We used the Lanthony’s desaturated 15 Hue test to examine the color vision in our patients. In none of them the color vision defect was confirmed. During the test with Ishihara´s pseudoisochromatic plates for color blindness we found the fault in resolution of number 74 in patient’s No. 3 and 7.
We know that these tests do not give such results as the anomaloscopy examination. That was not even the purpose of our work. We wanted to demonstrate that the visual cortex in normotensive glaucoma behaves in a different way than in hypertensive glaucoma. We chose for the tests a group of patients with various changes in the field of vision to avoid a potential error in possible color perception defect (pattern defect 1.12–12.65).
Papers dealing with functional magnetic resonance imaging in glaucoma are only a few [11,12]. The authors of both the papers have proved changes in the visual cortex in human glaucoma.
In our previous study [1] we confirmed in patients with various changes in the visual field not only an impairment of the central nervous system (CNS) in hypertensive glaucoma but progress of functional changes in the visual cortex in response to the changes in the ocular fields as well.
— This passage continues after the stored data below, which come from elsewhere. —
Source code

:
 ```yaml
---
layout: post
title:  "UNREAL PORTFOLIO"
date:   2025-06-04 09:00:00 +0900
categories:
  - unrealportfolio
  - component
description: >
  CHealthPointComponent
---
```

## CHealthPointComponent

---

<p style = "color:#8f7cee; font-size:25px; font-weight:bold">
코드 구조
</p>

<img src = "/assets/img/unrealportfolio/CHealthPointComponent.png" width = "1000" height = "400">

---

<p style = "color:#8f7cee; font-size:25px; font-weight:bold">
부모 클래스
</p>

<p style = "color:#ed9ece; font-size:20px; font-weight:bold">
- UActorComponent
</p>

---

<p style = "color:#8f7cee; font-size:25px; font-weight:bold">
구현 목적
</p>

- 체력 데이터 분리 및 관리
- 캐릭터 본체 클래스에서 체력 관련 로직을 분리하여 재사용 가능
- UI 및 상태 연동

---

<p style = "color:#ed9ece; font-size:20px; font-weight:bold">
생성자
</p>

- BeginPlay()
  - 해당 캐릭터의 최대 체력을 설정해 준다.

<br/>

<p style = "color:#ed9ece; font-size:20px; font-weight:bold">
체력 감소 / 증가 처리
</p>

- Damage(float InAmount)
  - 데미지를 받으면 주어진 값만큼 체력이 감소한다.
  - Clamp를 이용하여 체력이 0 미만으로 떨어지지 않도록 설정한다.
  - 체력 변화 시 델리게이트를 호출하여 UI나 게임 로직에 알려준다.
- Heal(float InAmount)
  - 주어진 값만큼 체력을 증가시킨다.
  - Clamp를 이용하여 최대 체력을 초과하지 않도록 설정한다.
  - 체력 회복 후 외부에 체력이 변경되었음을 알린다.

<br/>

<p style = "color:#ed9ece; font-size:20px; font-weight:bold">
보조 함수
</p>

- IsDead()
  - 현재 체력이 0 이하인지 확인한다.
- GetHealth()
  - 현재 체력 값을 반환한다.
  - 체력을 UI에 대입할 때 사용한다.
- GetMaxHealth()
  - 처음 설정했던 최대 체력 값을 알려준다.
Information of the use of color stimulation for the fMRI examination is not available in any literature. We used yellow-blue matrix to stimulate channels processing color stimuli, and the BOLD results compared with black-white structured stimulation (Figure 1).
Blue and yellow colors were chosen deliberately. All the three opponent colors are included (red-green, by mixing of which yellow and yellow-blue colors arise).
In our previous paper we demonstrated in hypertensive glaucoma that the impairment of the visual cortex is greater at stimulation by YB than by BW [3].
Our results show that the visual cortex in normotensive glaucoma behaves similarly like after black-white patterns stimulation. Both these pieces of information show the difference between the defects in normotensive glaucoma and hypertensive glaucoma.
Conclusion
The authors have proved that with advancement of normotensive glaucoma disease, no functional changes in the cerebral visual cortex occur. Even the color stimulation during fMRI has not revealed different changes from the control group. The activity of the visual cortex is in hypertensive glaucoma different from the normotensive one, and this is valid at both BW and YB stimulations.